Gran parte de las crisis que estamos viviendo hoy en día los matrimonios es que no nos estamos educando para amar, ni siquiera tenemos claro para qué nos casamos. De hecho, llegamos al altar por “cumplir” y con las ideas al revés: comenzamos por la luna de miel, nos casamos pensando que el otro tiene la obligación de hacerme feliz y de ser el cumplidor de mis caprichos.

Y de hijos ni se diga, como en este momento no está en nuestros planes el tenerlos porque primero hay que establecernos como pareja y cumplir nuestros mutuos sueños y realizaciones personales, entonces el anticonceptivo a todo lo que da.

Las parejas no se dan cuenta que ellos mismos están cavando la tumba de su matrimonio, poco a poco. El egoísmo entra y en automático el amor se sale. ¿Y luego? Pues que llega la dura realidad, comienzan los conflictos, las crisis y creemos que la solución es aventar el matrimonio a la basura, total, solo fue una promesa hecha a Dios y Él todo lo comprende.

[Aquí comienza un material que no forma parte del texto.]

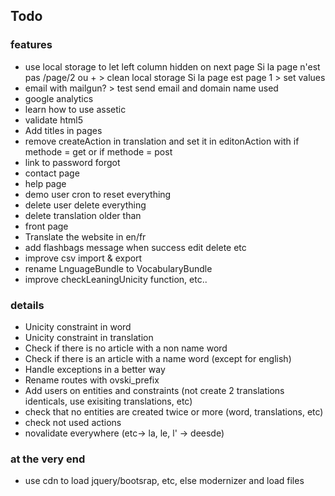 ## Todo ##

 

### features ###
 * use local storage to let left column hidden on next page
	Si la page n'est pas /page/2 ou + > clean local storage
	Si la page est page 1 > set values
 * email with mailgun? > test send email and domain name used
 * google analytics
 * learn how to use assetic
 * validate html5
 * Add titles in pages
 * remove createAction in translation and set it in editonAction with if methode = get or if methode = post
 * link to password forgot
 * contact page
 * help page
 * demo user cron to reset everything
 * delete user delete everything
 * delete translation older than
 * front page
 * Translate the website in en/fr
 * add flashbags message when success edit delete etc
 * improve csv import & export
 * rename LnguageBundle to VocabularyBundle
 * improve checkLeaningUnicity function, etc..
### details ###
 * Unicity constraint in word
 * Unicity constraint in translation
 * Check if there is no article with a non name word
 * Check if there is an article with a name word (except for english)
 * Handle exceptions in a better way
 * Rename routes with ovski_prefix
 * Add users on entities and constraints (not create 2 translations identicals, use exisiting translations, etc)
 * check that no entities are created twice or more (word, translations, etc)
 * check not used actions
 * novalidate everywhere (etc-> la, le, l' -> deesde)
### at the very end ###
 * use cdn to load jquery/bootsrap, etc, else modernizer and load files
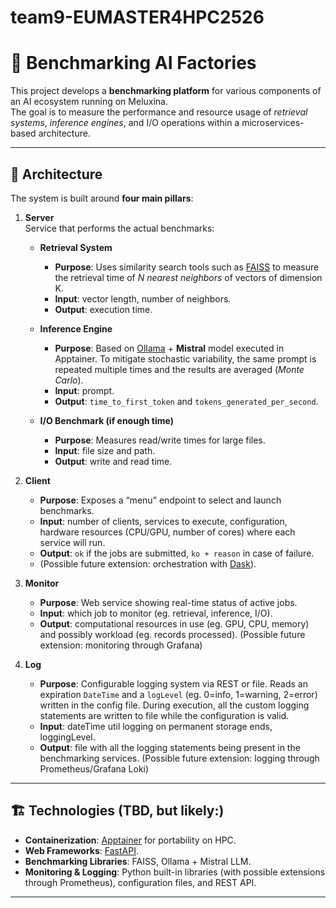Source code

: # team9-EUMASTER4HPC2526
# 🧪 Benchmarking AI Factories

This project develops a **benchmarking platform** for various components of an AI ecosystem running on Meluxina.  
The goal is to measure the performance and resource usage of *retrieval systems*, *inference engines*, and I/O operations within a microservices-based architecture.

---

## 📐 Architecture

The system is built around **four main pillars**:

1. **Server**  
   Service that performs the actual benchmarks:
   - **Retrieval System**  
     - **Purpose**: Uses similarity search tools such as [FAISS](https://github.com/facebookresearch/faiss) to measure the retrieval time of *N nearest neighbors* of vectors of dimension K.  
     - **Input**:  vector length, number of neighbors.  
     - **Output**: execution time.

   - **Inference Engine**  
     - **Purpose**: Based on [Ollama](https://ollama.ai) + **Mistral** model executed in Apptainer.  To mitigate stochastic variability, the same prompt is repeated multiple times and the results are averaged (*Monte Carlo*).
     - **Input**:  prompt.  
     - **Output**: `time_to_first_token` and `tokens_generated_per_second`.

   - **I/O Benchmark (if enough time)**  
     -  **Purpose**: Measures read/write times for large files.  
     - **Input**: file size and path.  
     - **Output**: write and read time.

2. **Client**  
   -  **Purpose**: Exposes a “menu” endpoint to select and launch benchmarks.  
   - **Input**: number of clients, services to execute, configuration, hardware resources (CPU/GPU, number of cores) where each service will run.  
   - **Output**: `ok` if the jobs are submitted, `ko + reason` in case of failure.  
   - (Possible future extension: orchestration with [Dask](https://www.dask.org/)).

3. **Monitor**  
   -  **Purpose**: Web service showing real-time status of active jobs.  
   - **Input**: which job to monitor (eg. retrieval, inference, I/O).  
   - **Output**: computational resources in use (eg. GPU, CPU, memory) and possibly workload (eg. records processed).
   (Possible future extension: monitoring through Grafana)

4. **Log**  
   -  **Purpose**: Configurable logging system via REST or file.  Reads an expiration `DateTime` and a `logLevel` (eg. 0=info, 1=warning, 2=error) written in the config file.  During execution, all the custom logging statements are written to file while the configuration is valid.
    - **Input**: dateTime util logging on permanent storage ends, loggingLevel.  
   - **Output**: file with all the logging statements being present in the benchmarking services.
   (Possible future extension: logging through Prometheus/Grafana Loki)

---

## 🏗️ Technologies (TBD, but likely:)

- **Containerization**: [Apptainer](https://apptainer.org/) for portability on HPC.
- **Web Frameworks**: [FastAPI](https://fastapi.tiangolo.com/).
- **Benchmarking Libraries**: FAISS, Ollama + Mistral LLM.
- **Monitoring & Logging**: Python built-in libraries (with possible extensions through Prometheus), configuration files, and REST API.

---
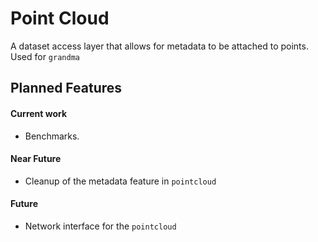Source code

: # Point Cloud

A dataset access layer that allows for metadata to be attached to points. Used for `grandma`

## Planned Features

#### Current work
* Benchmarks.

#### Near Future
* Cleanup of the metadata feature in `pointcloud`

#### Future
* Network interface for the `pointcloud`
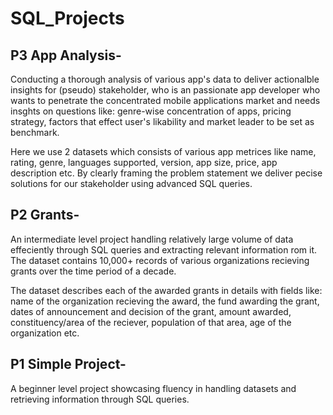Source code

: # SQL_Projects

## P3 App Analysis-
  Conducting a thorough analysis of various app's data to deliver actionalble insights for (pseudo) stakeholder, who is an passionate app developer who wants to penetrate the concentrated mobile applications market and needs insghts on questions like: genre-wise concentration of apps, pricing strategy, factors that effect user's likability and market leader to be set as benchmark. 

  Here we use 2 datasets which consists of various app metrices like name, rating, genre, languages supported, version, app size, price, app description etc. By clearly framing the problem statement we deliver pecise solutions for our stakeholder using advanced SQL queries.

## P2 Grants- 
  An intermediate level project handling relatively large volume of data effeciently through SQL queries and extracting relevant information rom it. The dataset contains 10,000+ records of various organizations recieving grants over the time period of a decade. 
  
  The dataset describes each of the awarded grants in details with fields like: name of the organization recieving the award, the fund awarding the grant, dates of announcement and decision of the grant, amount awarded, constituency/area of the reciever, population of that area, age of the organization etc. 
  
## P1 Simple Project- 
  A beginner level project showcasing fluency in handling datasets and retrieving information through SQL queries.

No se vale; Dios no es nuestro “títere” y las promesas hechas a Él hay que cumplirlas. Así mismo, las promesas de Dios son reales y si dijo que estaría con nosotros hasta el fin de los tiempos significa que está a nuestro lado en cada paso de nuestra vida sacramental.

Si tu vínculo está pasando por alguna crisis, te comparto a la letra el testimonio del matrimonio mi amiga Mache para que te des cuenta de que las promesas de Dios son verdaderas y tan actuales y poderosas como hace 2000 años.

La oración hace milagros. La Palabra de Dios y sus promesas sanan, salvan y restauran hasta al matrimonio más podrido, eso sí, con oración ferviente, incesante y confiada. Un matrimonio se salva con los ojos al cielo y las rodillas al suelo.  Y así nos cuenta su historia Maricela:

Llegamos al altar un 5 de febrero del 2011, yo tenía 27 años y estaba embarazada de nuestra primera hija concebida en el noviazgo. Desafiando todo mal pronóstico e ignorando todo riesgo por precipitarnos a ello preparamos una boda en menos de 2 meses.

Buscamos las pláticas prematrimoniales más breves posibles porque no teníamos tiempo para esos “trámites tediosos”. Para nosotros era solo un “requisito por tradición” de la Iglesia y recuerdo cuánto nos alegramos de haber encontrado unas pláticas de un solo fin de semana. 2 horas y estábamos listos para el matrimonio.

Fui católica de cuna, crecí con una madre apegada a la Iglesia y muy entregada a la misma. Sin embargo jamás me acerqué lo suficiente a Dios como para experimentar la riqueza de nuestra fe. Recuerdo cuánta molestia sentimos por la insistencia de la Iglesia de cumplir con tantos trámites y papeleo.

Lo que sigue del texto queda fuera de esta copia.